Goal of the exercise: From the records, return each line that has the word "files" in it.
(Beginning of Data extract)
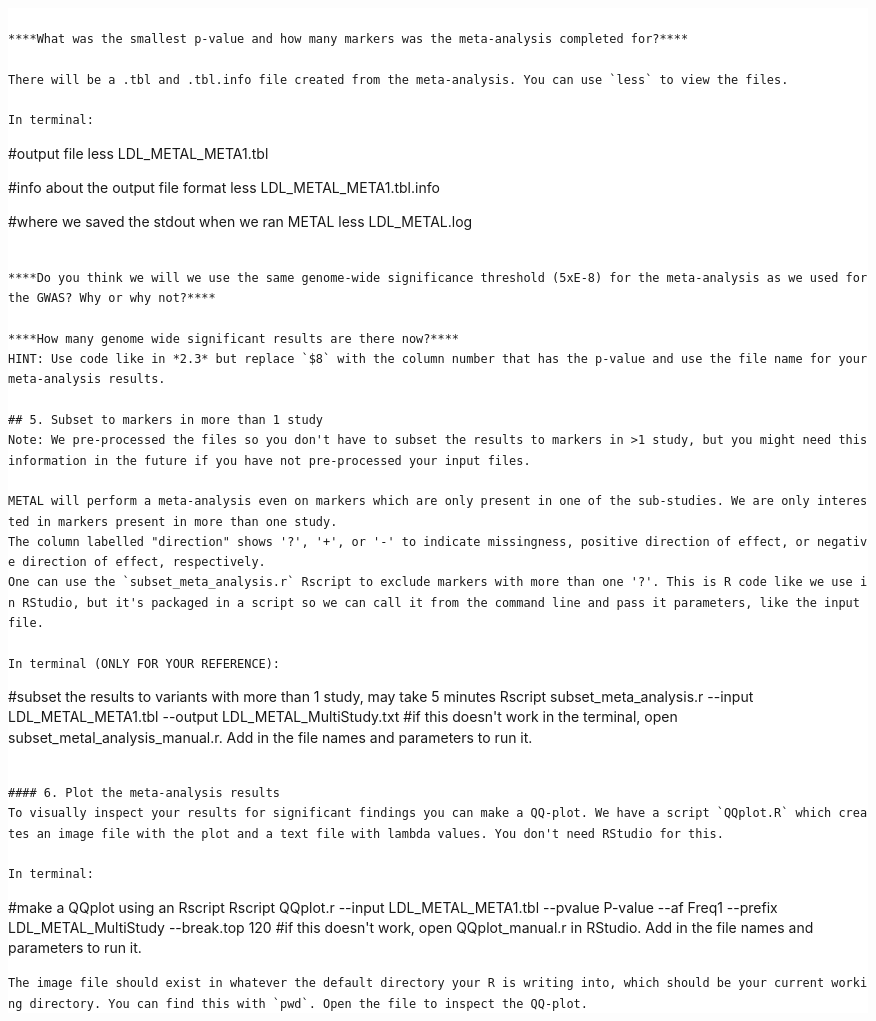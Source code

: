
 ```     

****What was the smallest p-value and how many markers was the meta-analysis completed for?****     

There will be a .tbl and .tbl.info file created from the meta-analysis. You can use `less` to view the files.

In terminal:
```
#output file
less LDL_METAL_META1.tbl
```   
```
#info about the output file format
less LDL_METAL_META1.tbl.info
```   
```
#where we saved the stdout when we ran METAL
less LDL_METAL.log
```   

****Do you think we will we use the same genome-wide significance threshold (5xE-8) for the meta-analysis as we used for the GWAS? Why or why not?****  

****How many genome wide significant results are there now?****    
HINT: Use code like in *2.3* but replace `$8` with the column number that has the p-value and use the file name for your meta-analysis results.

## 5. Subset to markers in more than 1 study
Note: We pre-processed the files so you don't have to subset the results to markers in >1 study, but you might need this information in the future if you have not pre-processed your input files.

METAL will perform a meta-analysis even on markers which are only present in one of the sub-studies. We are only interested in markers present in more than one study. 
The column labelled "direction" shows '?', '+', or '-' to indicate missingness, positive direction of effect, or negative direction of effect, respectively.  
One can use the `subset_meta_analysis.r` Rscript to exclude markers with more than one '?'. This is R code like we use in RStudio, but it's packaged in a script so we can call it from the command line and pass it parameters, like the input file.

In terminal (ONLY FOR YOUR REFERENCE):
```
#subset the results to variants with more than 1 study, may take 5 minutes
Rscript subset_meta_analysis.r --input LDL_METAL_META1.tbl --output LDL_METAL_MultiStudy.txt
#if this doesn't work in the terminal, open subset_metal_analysis_manual.r. Add in the file names and parameters to run it.
```

#### 6. Plot the meta-analysis results
To visually inspect your results for significant findings you can make a QQ-plot. We have a script `QQplot.R` which creates an image file with the plot and a text file with lambda values. You don't need RStudio for this.

In terminal:
```
#make a QQplot using an Rscript
Rscript QQplot.r --input LDL_METAL_META1.tbl --pvalue P-value --af Freq1 --prefix LDL_METAL_MultiStudy --break.top 120
#if this doesn't work, open QQplot_manual.r in RStudio. Add in the file names and parameters to run it.
```
The image file should exist in whatever the default directory your R is writing into, which should be your current working directory. You can find this with `pwd`. Open the file to inspect the QQ-plot.

```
(End of Data extract)
Expected output:
There will be a .tbl and .tbl.info file created from the meta-analysis. You can use `less` to view the files.
Note: We pre-processed the files so you don't have to subset the results to markers in >1 study, but you might need this information in the future if you have not pre-processed your input files.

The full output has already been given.